Forum Discussion
fanrgs
Aug 12, 2013Explorer
CA Traveler wrote:
Unfortunately that is the wrong side on the story. I would never trade the that disaster for any number of created jobs.
Sorry fanrgs, I like your geology reports etc but disagree with your post.
JMHO
I just reported what many of the locals told me first-hand. I didn't say it was what I thought. I worked in the environmental cleanup business for 30 years of my 45-year career, so I know an environmental disaster when I see one. And the Exxon Valdez was certainly one of the biggest long-term environmental disasters in our recent history, but perhaps no bigger than the recent blowout of BP's drilling platform in the Gulf of Mexico. It was not nearly as deadly to Alaskans as the 1964 Good Friday Earthquake. And no one knows how much environmental damage that earthquake caused in Anchorage, Valdez, Seward, Whittier, Kodiak, and other places as far away as Crescent City, California because there was no EPA in the 1960's.

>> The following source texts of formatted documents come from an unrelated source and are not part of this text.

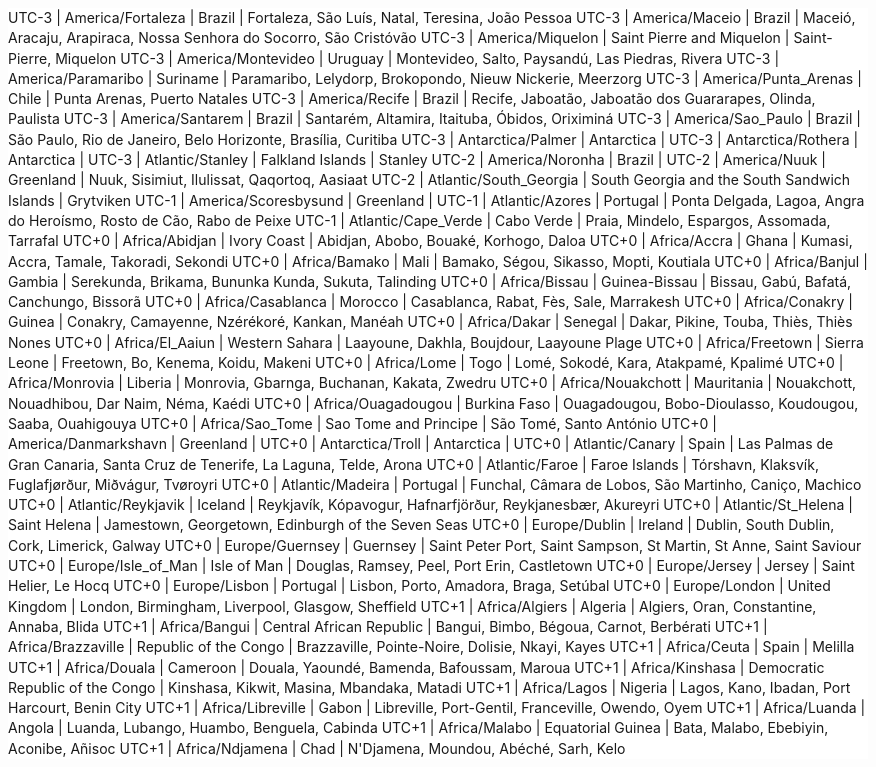 UTC-3 | America/Fortaleza | Brazil | Fortaleza, São Luís, Natal, Teresina, João Pessoa
UTC-3 | America/Maceio | Brazil | Maceió, Aracaju, Arapiraca, Nossa Senhora do Socorro, São Cristóvão
UTC-3 | America/Miquelon | Saint Pierre and Miquelon | Saint-Pierre, Miquelon
UTC-3 | America/Montevideo | Uruguay | Montevideo, Salto, Paysandú, Las Piedras, Rivera
UTC-3 | America/Paramaribo | Suriname | Paramaribo, Lelydorp, Brokopondo, Nieuw Nickerie, Meerzorg
UTC-3 | America/Punta_Arenas | Chile | Punta Arenas, Puerto Natales
UTC-3 | America/Recife | Brazil | Recife, Jaboatão, Jaboatão dos Guararapes, Olinda, Paulista
UTC-3 | America/Santarem | Brazil | Santarém, Altamira, Itaituba, Óbidos, Oriximiná
UTC-3 | America/Sao_Paulo | Brazil | São Paulo, Rio de Janeiro, Belo Horizonte, Brasília, Curitiba
UTC-3 | Antarctica/Palmer | Antarctica |
UTC-3 | Antarctica/Rothera | Antarctica |
UTC-3 | Atlantic/Stanley | Falkland Islands | Stanley
UTC-2 | America/Noronha | Brazil |
UTC-2 | America/Nuuk | Greenland | Nuuk, Sisimiut, Ilulissat, Qaqortoq, Aasiaat
UTC-2 | Atlantic/South_Georgia | South Georgia and the South Sandwich Islands | Grytviken
UTC-1 | America/Scoresbysund | Greenland |
UTC-1 | Atlantic/Azores | Portugal | Ponta Delgada, Lagoa, Angra do Heroísmo, Rosto de Cão, Rabo de Peixe
UTC-1 | Atlantic/Cape_Verde | Cabo Verde | Praia, Mindelo, Espargos, Assomada, Tarrafal
UTC+0 | Africa/Abidjan | Ivory Coast | Abidjan, Abobo, Bouaké, Korhogo, Daloa
UTC+0 | Africa/Accra | Ghana | Kumasi, Accra, Tamale, Takoradi, Sekondi
UTC+0 | Africa/Bamako | Mali | Bamako, Ségou, Sikasso, Mopti, Koutiala
UTC+0 | Africa/Banjul | Gambia | Serekunda, Brikama, Bununka Kunda, Sukuta, Talinding
UTC+0 | Africa/Bissau | Guinea-Bissau | Bissau, Gabú, Bafatá, Canchungo, Bissorã
UTC+0 | Africa/Casablanca | Morocco | Casablanca, Rabat, Fès, Sale, Marrakesh
UTC+0 | Africa/Conakry | Guinea | Conakry, Camayenne, Nzérékoré, Kankan, Manéah
UTC+0 | Africa/Dakar | Senegal | Dakar, Pikine, Touba, Thiès, Thiès Nones
UTC+0 | Africa/El_Aaiun | Western Sahara | Laayoune, Dakhla, Boujdour, Laayoune Plage
UTC+0 | Africa/Freetown | Sierra Leone | Freetown, Bo, Kenema, Koidu, Makeni
UTC+0 | Africa/Lome | Togo | Lomé, Sokodé, Kara, Atakpamé, Kpalimé
UTC+0 | Africa/Monrovia | Liberia | Monrovia, Gbarnga, Buchanan, Kakata, Zwedru
UTC+0 | Africa/Nouakchott | Mauritania | Nouakchott, Nouadhibou, Dar Naim, Néma, Kaédi
UTC+0 | Africa/Ouagadougou | Burkina Faso | Ouagadougou, Bobo-Dioulasso, Koudougou, Saaba, Ouahigouya
UTC+0 | Africa/Sao_Tome | Sao Tome and Principe | São Tomé, Santo António
UTC+0 | America/Danmarkshavn | Greenland |
UTC+0 | Antarctica/Troll | Antarctica |
UTC+0 | Atlantic/Canary | Spain | Las Palmas de Gran Canaria, Santa Cruz de Tenerife, La Laguna, Telde, Arona
UTC+0 | Atlantic/Faroe | Faroe Islands | Tórshavn, Klaksvík, Fuglafjørður, Miðvágur, Tvøroyri
UTC+0 | Atlantic/Madeira | Portugal | Funchal, Câmara de Lobos, São Martinho, Caniço, Machico
UTC+0 | Atlantic/Reykjavik | Iceland | Reykjavík, Kópavogur, Hafnarfjörður, Reykjanesbær, Akureyri
UTC+0 | Atlantic/St_Helena | Saint Helena | Jamestown, Georgetown, Edinburgh of the Seven Seas
UTC+0 | Europe/Dublin | Ireland | Dublin, South Dublin, Cork, Limerick, Galway
UTC+0 | Europe/Guernsey | Guernsey | Saint Peter Port, Saint Sampson, St Martin, St Anne, Saint Saviour
UTC+0 | Europe/Isle_of_Man | Isle of Man | Douglas, Ramsey, Peel, Port Erin, Castletown
UTC+0 | Europe/Jersey | Jersey | Saint Helier, Le Hocq
UTC+0 | Europe/Lisbon | Portugal | Lisbon, Porto, Amadora, Braga, Setúbal
UTC+0 | Europe/London | United Kingdom | London, Birmingham, Liverpool, Glasgow, Sheffield
UTC+1 | Africa/Algiers | Algeria | Algiers, Oran, Constantine, Annaba, Blida
UTC+1 | Africa/Bangui | Central African Republic | Bangui, Bimbo, Bégoua, Carnot, Berbérati
UTC+1 | Africa/Brazzaville | Republic of the Congo | Brazzaville, Pointe-Noire, Dolisie, Nkayi, Kayes
UTC+1 | Africa/Ceuta | Spain | Melilla
UTC+1 | Africa/Douala | Cameroon | Douala, Yaoundé, Bamenda, Bafoussam, Maroua
UTC+1 | Africa/Kinshasa | Democratic Republic of the Congo | Kinshasa, Kikwit, Masina, Mbandaka, Matadi
UTC+1 | Africa/Lagos | Nigeria | Lagos, Kano, Ibadan, Port Harcourt, Benin City
UTC+1 | Africa/Libreville | Gabon | Libreville, Port-Gentil, Franceville, Owendo, Oyem
UTC+1 | Africa/Luanda | Angola | Luanda, Lubango, Huambo, Benguela, Cabinda
UTC+1 | Africa/Malabo | Equatorial Guinea | Bata, Malabo, Ebebiyin, Aconibe, Añisoc
UTC+1 | Africa/Ndjamena | Chad | N'Djamena, Moundou, Abéché, Sarh, Kelo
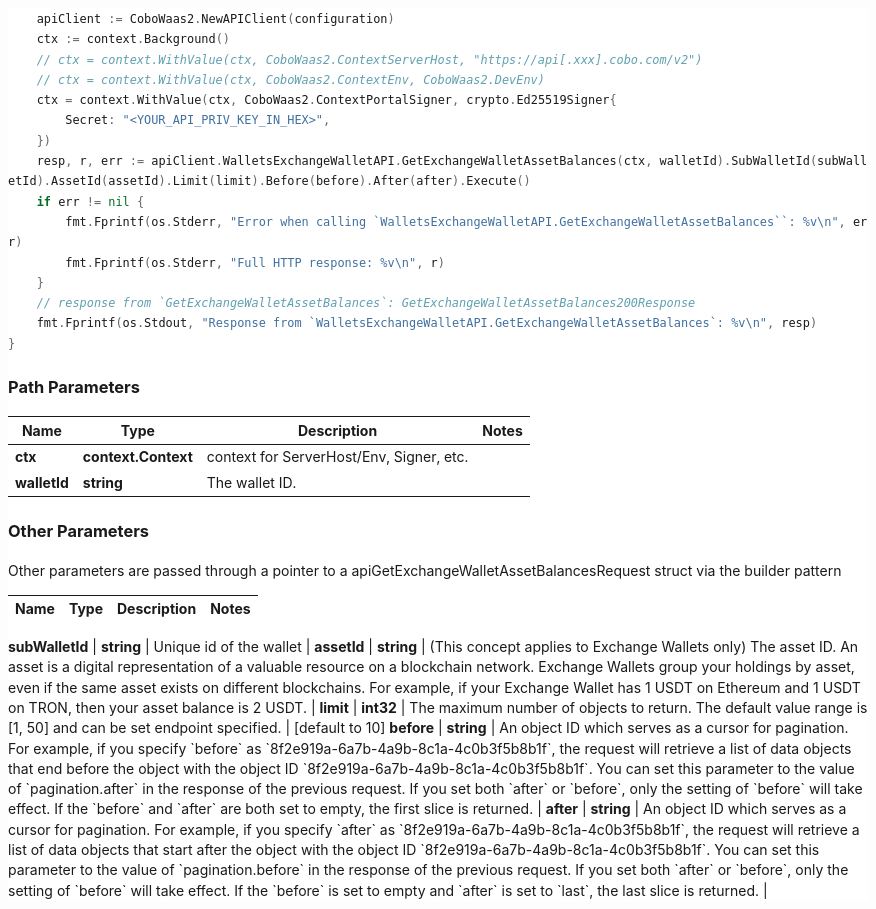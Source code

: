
```go
	apiClient := CoboWaas2.NewAPIClient(configuration)
	ctx := context.Background()
	// ctx = context.WithValue(ctx, CoboWaas2.ContextServerHost, "https://api[.xxx].cobo.com/v2")
	// ctx = context.WithValue(ctx, CoboWaas2.ContextEnv, CoboWaas2.DevEnv)
	ctx = context.WithValue(ctx, CoboWaas2.ContextPortalSigner, crypto.Ed25519Signer{
		Secret: "<YOUR_API_PRIV_KEY_IN_HEX>",
	})
	resp, r, err := apiClient.WalletsExchangeWalletAPI.GetExchangeWalletAssetBalances(ctx, walletId).SubWalletId(subWalletId).AssetId(assetId).Limit(limit).Before(before).After(after).Execute()
	if err != nil {
		fmt.Fprintf(os.Stderr, "Error when calling `WalletsExchangeWalletAPI.GetExchangeWalletAssetBalances``: %v\n", err)
		fmt.Fprintf(os.Stderr, "Full HTTP response: %v\n", r)
	}
	// response from `GetExchangeWalletAssetBalances`: GetExchangeWalletAssetBalances200Response
	fmt.Fprintf(os.Stdout, "Response from `WalletsExchangeWalletAPI.GetExchangeWalletAssetBalances`: %v\n", resp)
}
```

### Path Parameters


Name | Type | Description  | Notes
------------- | ------------- | ------------- | -------------
**ctx** | **context.Context** | context for ServerHost/Env, Signer, etc.
**walletId** | **string** | The wallet ID. | 

### Other Parameters

Other parameters are passed through a pointer to a apiGetExchangeWalletAssetBalancesRequest struct via the builder pattern


Name | Type | Description  | Notes
------------- | ------------- | ------------- | -------------

 **subWalletId** | **string** | Unique id of the wallet | 
 **assetId** | **string** | (This concept applies to Exchange Wallets only) The asset ID. An asset is a digital representation of a valuable resource on a blockchain network. Exchange Wallets group your holdings by asset, even if the same asset exists on different blockchains. For example, if your Exchange Wallet has 1 USDT on Ethereum and 1 USDT on TRON, then your asset balance is 2 USDT. | 
 **limit** | **int32** | The maximum number of objects to return. The default value range is [1, 50] and can be set endpoint specified. | [default to 10]
 **before** | **string** | An object ID which serves as a cursor for pagination. For example, if you specify &#x60;before&#x60; as &#x60;8f2e919a-6a7b-4a9b-8c1a-4c0b3f5b8b1f&#x60;, the request will retrieve a list of data objects that end before the object with the object ID &#x60;8f2e919a-6a7b-4a9b-8c1a-4c0b3f5b8b1f&#x60;. You can set this parameter to the value of &#x60;pagination.after&#x60; in the response of the previous request.  If you set both &#x60;after&#x60; or &#x60;before&#x60;, only the setting of &#x60;before&#x60; will take effect.  If the &#x60;before&#x60; and &#x60;after&#x60; are both set to empty, the first slice is returned.  | 
 **after** | **string** | An object ID which serves as a cursor for pagination. For example, if you specify &#x60;after&#x60; as &#x60;8f2e919a-6a7b-4a9b-8c1a-4c0b3f5b8b1f&#x60;, the request will retrieve a list of data objects that start after the object with the object ID &#x60;8f2e919a-6a7b-4a9b-8c1a-4c0b3f5b8b1f&#x60;. You can set this parameter to the value of &#x60;pagination.before&#x60; in the response of the previous request.  If you set both &#x60;after&#x60; or &#x60;before&#x60;, only the setting of &#x60;before&#x60; will take effect.  If the &#x60;before&#x60; is set to empty and &#x60;after&#x60; is set to &#x60;last&#x60;, the last slice is returned.  | 
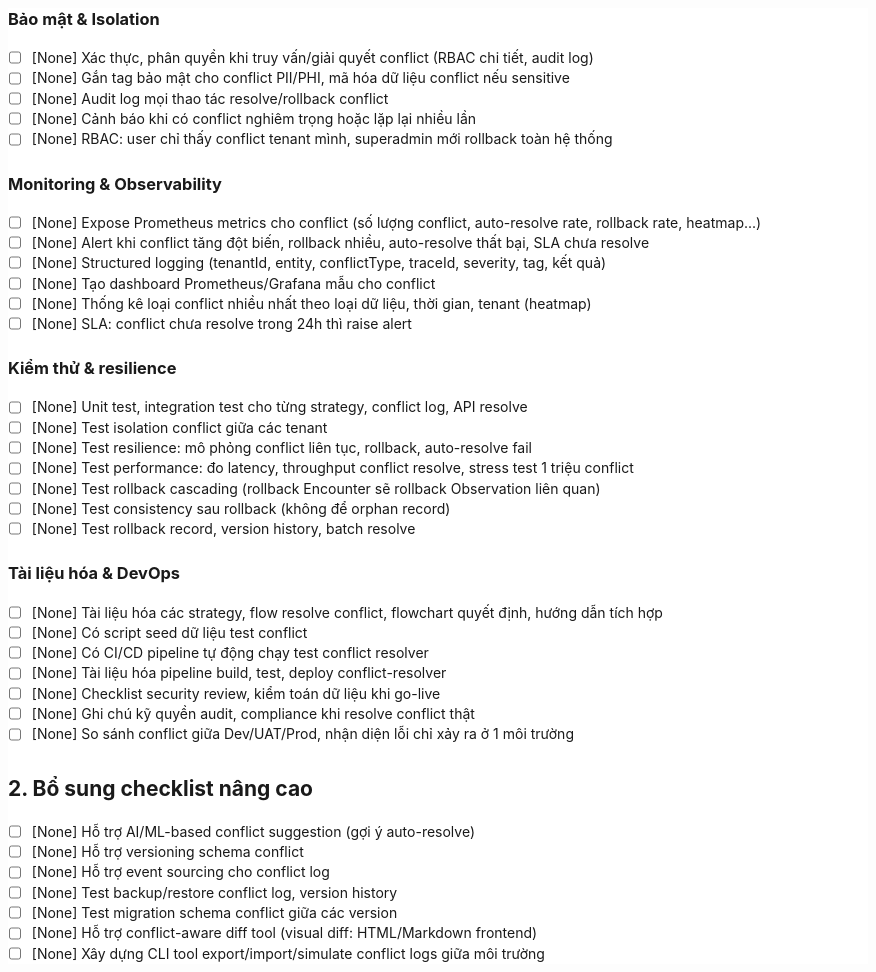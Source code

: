 ### Bảo mật & Isolation

- [ ] [None] Xác thực, phân quyền khi truy vấn/giải quyết conflict (RBAC chi tiết, audit log)
- [ ] [None] Gắn tag bảo mật cho conflict PII/PHI, mã hóa dữ liệu conflict nếu sensitive
- [ ] [None] Audit log mọi thao tác resolve/rollback conflict
- [ ] [None] Cảnh báo khi có conflict nghiêm trọng hoặc lặp lại nhiều lần
- [ ] [None] RBAC: user chỉ thấy conflict tenant mình, superadmin mới rollback toàn hệ thống

### Monitoring & Observability

- [ ] [None] Expose Prometheus metrics cho conflict (số lượng conflict, auto-resolve rate, rollback rate, heatmap...)
- [ ] [None] Alert khi conflict tăng đột biến, rollback nhiều, auto-resolve thất bại, SLA chưa resolve
- [ ] [None] Structured logging (tenantId, entity, conflictType, traceId, severity, tag, kết quả)
- [ ] [None] Tạo dashboard Prometheus/Grafana mẫu cho conflict
- [ ] [None] Thống kê loại conflict nhiều nhất theo loại dữ liệu, thời gian, tenant (heatmap)
- [ ] [None] SLA: conflict chưa resolve trong 24h thì raise alert

### Kiểm thử & resilience

- [ ] [None] Unit test, integration test cho từng strategy, conflict log, API resolve
- [ ] [None] Test isolation conflict giữa các tenant
- [ ] [None] Test resilience: mô phỏng conflict liên tục, rollback, auto-resolve fail
- [ ] [None] Test performance: đo latency, throughput conflict resolve, stress test 1 triệu conflict
- [ ] [None] Test rollback cascading (rollback Encounter sẽ rollback Observation liên quan)
- [ ] [None] Test consistency sau rollback (không để orphan record)
- [ ] [None] Test rollback record, version history, batch resolve

### Tài liệu hóa & DevOps

- [ ] [None] Tài liệu hóa các strategy, flow resolve conflict, flowchart quyết định, hướng dẫn tích hợp
- [ ] [None] Có script seed dữ liệu test conflict
- [ ] [None] Có CI/CD pipeline tự động chạy test conflict resolver
- [ ] [None] Tài liệu hóa pipeline build, test, deploy conflict-resolver
- [ ] [None] Checklist security review, kiểm toán dữ liệu khi go-live
- [ ] [None] Ghi chú kỹ quyền audit, compliance khi resolve conflict thật
- [ ] [None] So sánh conflict giữa Dev/UAT/Prod, nhận diện lỗi chỉ xảy ra ở 1 môi trường

## 2. Bổ sung checklist nâng cao

- [ ] [None] Hỗ trợ AI/ML-based conflict suggestion (gợi ý auto-resolve)
- [ ] [None] Hỗ trợ versioning schema conflict
- [ ] [None] Hỗ trợ event sourcing cho conflict log
- [ ] [None] Test backup/restore conflict log, version history
- [ ] [None] Test migration schema conflict giữa các version
- [ ] [None] Hỗ trợ conflict-aware diff tool (visual diff: HTML/Markdown frontend)
- [ ] [None] Xây dựng CLI tool export/import/simulate conflict logs giữa môi trường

One of the difficulties of environmental cleanup is balancing hazards to animals and plants vs. hazards to people. Love Canal, New York; Times Beach, Missouri; and Libby, Montana, kllled or sickened many more people than the Exxon Valdez or the Deepwater Horizon. And we still don't know how many "downwinders" died from cancer caused by atmospheric testing of nuclear weapons in Nevada. If the government is footing the bill, rather than private enterprise, hazards to people get the funding every time. And that will be the case until animals get the vote.